Presenter & Moderator Bios

Anjali Carroll is a PhD student in American and New England Studies at Boston University. She is interested in Latinx and South Asian American cultural production and the performance of ethnic identity, with a particular interest in theorizing brown identity and its political possibilities. She completed her undergraduate education at Brown University, where she studied Cuban literature and culture, urban anthropology, and architecture history. She has worked as a case manager at a transitional housing program, an administrative assistant at a civil rights organization, and a development assistant at Urbanity Dance in Boston’s South End. Anjali lives in Providence, Rhode Island, with her spouse and plants.
Sargam Sharma is a first-year PhD student at the Department of Anthropology, Brandeis University. Her current research is focused on the understanding of death and the dying experience in "secular" and "religious contexts, such as the hospital or the crematorium, in the state of Bihar in India. For this paper Sargam is am drawing on my MPhil thesis where she wrote about how a language of 'pain' and care, rather than trauma can help us provide a more grounded explanatory model of what happens when someone experiences an act of sexual violence.


Shamiya Ford is a first year PhD student in the Department of English at Boston University. Prior to arriving at Boston University, she graduated with her B.A in English and a minor in Gender and Sexuality Studies from Rider University. Shamiya is also an alumni of the McNair Scholars Program and Rutgers English Diversity Institute (REDI). Her interests include reading and writing about the experiences of women from the Black Diaspora, interrogating the role of religion and spirituality in the formation of these experiences, and evaluating Black women’s speculative and realistic fiction. While being a new graduate student does not afford her much time to work on larger projects, she is currently working towards a certificate in Women’s,Gender, and Sexuality Studies as well as curating a blog dedicated to uplifting the writing of diverse authors.
Reba Dickson was born and raised in Dennery, St. Lucia. She was first introduced to the indigenous and African “monster” during her Social- Studies class, where she was always conflicted with this categorization. She has a Bachelor of Arts from the University of the Virgin Islands and a Master of Arts from Florida Atlantic University, where among other things, she continued to explore the “monster” characterization of Les Damnés de la Terre. Currently, Reba is an English PhD student at Northeastern University where she serves as the Project Manager for the Early Caribbean Digital Archive (ECDA), Managing Editor for Digital Humanities Quarterly (DHQ), and a Coordinator for the Women of Color in the Academy (WOCIA).

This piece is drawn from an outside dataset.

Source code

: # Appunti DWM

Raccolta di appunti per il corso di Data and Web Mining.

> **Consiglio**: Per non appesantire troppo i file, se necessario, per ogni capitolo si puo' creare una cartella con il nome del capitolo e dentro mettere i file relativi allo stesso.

Jay Andros (they/he) is a writer, educator, and scholar based in New York & California. They are an alum of San Francisco's Emergent Arts Professionals' fellowship and Mills College, where they studied Environmental Studies. They are currently pursuing an M.F.A. at New York University and working on a poetry collection entitled Strangers, Or People Without Context. Their research interests include digital humanities, cybernetics, critical theory, new media studies, 20th and 21st century American poetics, and poetry criticism. In their hometown of Washington, DC, they got exposed early to activism, a life-long pursuit. You can reach them at js12291@nyu.edu.
Hui Wei is a doctoral student in the Department of Anthropology at Brandeis. Her research interests include aging, care, value theory, (fictive) kinship, senior communities, the supplements market, social transformation, and the cultural landscape of China and beyond. Having recently completed her two-year fieldwork in China, she is now engaged in dissertation writing.